### [Work required]
When a line in the entries below contains the word "what", copy that line.

### [Source records]
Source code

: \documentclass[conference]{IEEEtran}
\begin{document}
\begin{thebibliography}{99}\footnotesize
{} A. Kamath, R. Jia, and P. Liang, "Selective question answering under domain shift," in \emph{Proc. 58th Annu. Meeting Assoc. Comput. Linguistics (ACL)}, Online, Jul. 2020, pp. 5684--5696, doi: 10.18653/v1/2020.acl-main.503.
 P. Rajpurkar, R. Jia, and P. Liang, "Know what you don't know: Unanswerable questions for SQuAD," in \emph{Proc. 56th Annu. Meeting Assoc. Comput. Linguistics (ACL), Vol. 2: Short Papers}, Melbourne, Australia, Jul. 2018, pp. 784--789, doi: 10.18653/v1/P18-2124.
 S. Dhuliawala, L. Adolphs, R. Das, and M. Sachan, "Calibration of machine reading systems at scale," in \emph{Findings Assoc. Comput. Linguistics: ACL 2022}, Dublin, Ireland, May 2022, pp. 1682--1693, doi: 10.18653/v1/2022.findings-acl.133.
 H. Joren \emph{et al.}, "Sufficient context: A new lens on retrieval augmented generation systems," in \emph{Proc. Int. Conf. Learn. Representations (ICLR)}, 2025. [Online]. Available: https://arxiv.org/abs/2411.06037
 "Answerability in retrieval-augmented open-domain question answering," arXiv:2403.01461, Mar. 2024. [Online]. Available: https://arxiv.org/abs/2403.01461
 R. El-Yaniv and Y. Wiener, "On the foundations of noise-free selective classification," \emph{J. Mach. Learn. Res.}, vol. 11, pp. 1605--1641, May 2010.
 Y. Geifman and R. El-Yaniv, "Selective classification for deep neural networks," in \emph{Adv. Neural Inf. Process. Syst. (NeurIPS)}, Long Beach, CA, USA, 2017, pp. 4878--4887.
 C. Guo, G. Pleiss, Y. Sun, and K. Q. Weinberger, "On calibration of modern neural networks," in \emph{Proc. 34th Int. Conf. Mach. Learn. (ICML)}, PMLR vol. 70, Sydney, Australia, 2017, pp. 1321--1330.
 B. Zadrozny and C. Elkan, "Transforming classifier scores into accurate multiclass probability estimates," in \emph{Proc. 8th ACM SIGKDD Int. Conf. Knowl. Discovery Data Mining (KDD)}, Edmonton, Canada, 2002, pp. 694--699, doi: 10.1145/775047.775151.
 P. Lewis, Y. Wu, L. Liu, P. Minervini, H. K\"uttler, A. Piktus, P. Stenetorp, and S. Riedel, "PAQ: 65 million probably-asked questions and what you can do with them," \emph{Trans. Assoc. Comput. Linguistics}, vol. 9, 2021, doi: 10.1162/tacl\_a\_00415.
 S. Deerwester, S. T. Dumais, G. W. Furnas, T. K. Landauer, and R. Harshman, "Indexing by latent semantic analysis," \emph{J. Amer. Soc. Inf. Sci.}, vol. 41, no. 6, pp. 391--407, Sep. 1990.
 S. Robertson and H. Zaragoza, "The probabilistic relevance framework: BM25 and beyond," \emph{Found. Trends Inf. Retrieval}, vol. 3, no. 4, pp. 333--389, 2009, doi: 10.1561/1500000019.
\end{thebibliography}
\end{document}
==
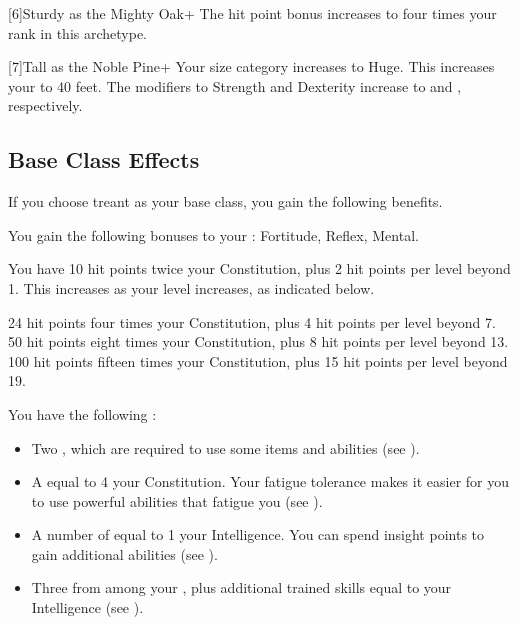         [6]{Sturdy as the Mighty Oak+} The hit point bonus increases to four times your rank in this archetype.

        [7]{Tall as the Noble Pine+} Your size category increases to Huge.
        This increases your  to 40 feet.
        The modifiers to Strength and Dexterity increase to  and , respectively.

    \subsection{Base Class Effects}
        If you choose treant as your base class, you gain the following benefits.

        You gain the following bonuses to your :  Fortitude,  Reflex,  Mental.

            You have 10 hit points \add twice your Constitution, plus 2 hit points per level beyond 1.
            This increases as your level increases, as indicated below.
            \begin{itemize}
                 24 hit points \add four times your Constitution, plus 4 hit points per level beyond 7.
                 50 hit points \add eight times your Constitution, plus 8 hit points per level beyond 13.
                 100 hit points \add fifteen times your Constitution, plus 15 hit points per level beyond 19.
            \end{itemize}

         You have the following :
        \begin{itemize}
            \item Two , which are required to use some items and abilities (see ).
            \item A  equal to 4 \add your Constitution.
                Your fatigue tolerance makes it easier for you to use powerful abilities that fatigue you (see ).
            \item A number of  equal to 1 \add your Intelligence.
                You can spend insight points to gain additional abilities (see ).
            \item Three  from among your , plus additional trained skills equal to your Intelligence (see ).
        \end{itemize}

### [Response area]
 P. Rajpurkar, R. Jia, and P. Liang, "Know what you don't know: Unanswerable questions for SQuAD," in \emph{Proc. 56th Annu. Meeting Assoc. Comput. Linguistics (ACL), Vol. 2: Short Papers}, Melbourne, Australia, Jul. 2018, pp. 784--789, doi: 10.18653/v1/P18-2124.
 P. Lewis, Y. Wu, L. Liu, P. Minervini, H. K\"uttler, A. Piktus, P. Stenetorp, and S. Riedel, "PAQ: 65 million probably-asked questions and what you can do with them," \emph{Trans. Assoc. Comput. Linguistics}, vol. 9, 2021, doi: 10.1162/tacl\_a\_00415.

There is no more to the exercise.